This post is one of an ongoing series on the history of the Virginia Glee Club.
Today, I heard something that hasn’t been widely heard in about seventy years: a recording of members of the Virginia Glee Club made in 1933.
Prior posts in this series have focused on the period from the 1890s to the early 1920s. (For a reminder: 1871, 1893, 1894 and the 1894 tour, 1906, 1910, 1912, 1916-1921, and a survey of directors from 1878 to 1989.) The trail of historical evidence about the Club goes a little cold in the 1920s–perhaps because the Club became, during this period, a full-on curricular option under the direction of the first head of the newly formed Mcintire Department of Music, Arthur Fickénscher. Things … quieted down a bit. There’s no indication of more musical theatre performances and precious little press coverage, aside from a performance at the creation of the Thomas Jefferson Foundation in 1923.
In the early 1930s, things changed, and as so often with the group, it happened with a change of director. Fickénscher grew up in California but was tied to the European tradition, having both studied and taught in Germany; his successor, Harry Rogers Pratt, was a colorful man who was all American. In the 1930s the Club started reaching out again: performances at various high society gatherings at the Greenbriar (1932) and Hot Springs (1933, 1934, 1935), performances in New York for the Club’s 50th anniversary in 1936, and a much publicized tiff with Wagner in 1939, in which the boys of the Club on the eve of world war refused to sing the original words of the final chorus of Die Meistersinger and its praise of the German masters of the art of song.
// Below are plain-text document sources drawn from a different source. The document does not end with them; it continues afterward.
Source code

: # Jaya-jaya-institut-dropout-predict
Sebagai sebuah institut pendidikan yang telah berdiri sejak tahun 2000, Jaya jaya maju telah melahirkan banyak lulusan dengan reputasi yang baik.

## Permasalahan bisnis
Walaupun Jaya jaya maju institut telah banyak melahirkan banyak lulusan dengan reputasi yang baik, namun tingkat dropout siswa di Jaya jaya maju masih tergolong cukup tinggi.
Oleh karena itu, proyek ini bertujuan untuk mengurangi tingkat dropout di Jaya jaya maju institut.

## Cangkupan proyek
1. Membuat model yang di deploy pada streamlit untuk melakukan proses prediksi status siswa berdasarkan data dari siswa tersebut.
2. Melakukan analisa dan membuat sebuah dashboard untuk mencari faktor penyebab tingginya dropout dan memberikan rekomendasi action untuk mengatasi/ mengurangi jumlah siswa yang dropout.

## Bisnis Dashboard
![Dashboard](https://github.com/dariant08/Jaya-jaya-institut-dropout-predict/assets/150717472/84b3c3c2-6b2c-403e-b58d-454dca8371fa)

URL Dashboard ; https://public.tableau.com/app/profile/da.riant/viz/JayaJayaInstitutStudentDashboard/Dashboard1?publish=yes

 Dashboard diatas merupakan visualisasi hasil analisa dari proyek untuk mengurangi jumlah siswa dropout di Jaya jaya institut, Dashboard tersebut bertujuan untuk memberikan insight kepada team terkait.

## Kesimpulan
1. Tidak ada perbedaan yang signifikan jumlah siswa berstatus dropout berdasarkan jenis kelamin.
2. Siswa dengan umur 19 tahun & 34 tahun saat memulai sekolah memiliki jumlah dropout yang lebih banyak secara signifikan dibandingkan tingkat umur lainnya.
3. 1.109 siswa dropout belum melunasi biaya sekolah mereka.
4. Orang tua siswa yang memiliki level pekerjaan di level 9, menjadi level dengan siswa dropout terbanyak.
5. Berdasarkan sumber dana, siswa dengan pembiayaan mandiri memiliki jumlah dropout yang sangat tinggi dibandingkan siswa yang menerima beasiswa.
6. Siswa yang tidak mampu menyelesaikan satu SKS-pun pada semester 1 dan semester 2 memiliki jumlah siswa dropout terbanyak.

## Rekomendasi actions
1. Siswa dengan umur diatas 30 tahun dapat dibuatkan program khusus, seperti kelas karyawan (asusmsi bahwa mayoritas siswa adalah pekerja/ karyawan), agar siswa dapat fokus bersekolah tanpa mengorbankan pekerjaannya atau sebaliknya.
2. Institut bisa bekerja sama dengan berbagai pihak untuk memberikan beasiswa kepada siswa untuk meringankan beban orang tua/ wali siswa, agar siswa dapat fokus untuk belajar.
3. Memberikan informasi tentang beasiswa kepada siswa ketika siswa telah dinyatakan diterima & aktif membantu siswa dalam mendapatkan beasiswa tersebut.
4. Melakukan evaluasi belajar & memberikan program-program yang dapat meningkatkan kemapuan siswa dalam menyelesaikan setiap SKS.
And now, we know, the group was branching out in other ways as well. As I trolled the catalog of the UVA library in search of more clues to the Glee Club’s past, I found a recording I had never heard of, by a group I had never heard of–the Tin Can Quartet of the Virginia Glee Club, on a 16″ aluminum transcription record from 1933. A further Google search for the group turned up exactly one reference to them–in a presentation from the preservation department at UVA. And a contact to the author turned up two MP3 files, all that could be recovered from the record.
I should note that this isn’t the full Virginia Glee Club. Instead, this barbershop group was “of” the Virginia Glee Club, in much the same way that the Virginia Gentlemen would start as an octet of the Club exactly 20 years later. And the repertoire isn’t Club repertoire, either–instead, the traditional barbershop songs “Aura Lee”, “I Want a Girl (Just Like the Girl Who Married Dear Old Dad)”, and “I’ve Been Working on the Railroad” take pride of place. But the harmonies are tight and the recording is quite good–just about as good as any recording I’ve heard from the pre-war era. I’m trying to resolve copyright questions to figure out if the music can be freely shared, but in the meantime I’m just kind of basking in the light of discovery. Update: The copyright on the recordings is owned by the University of Virginia, so alas no audio samples on this blog…
Oh, and the photo? The 1930s were also when UVA professor Ernest Mead was in the group as a student. And that’s Harry Rogers Pratt front and center. No photos are known to exist of the Tin Can Quartet, but I might have to drop Mr. Mead a note and see what he remembers…
Very cool. This is fun stuff. 🙂
Oh my god! That *is* Ernest Mead! Wow.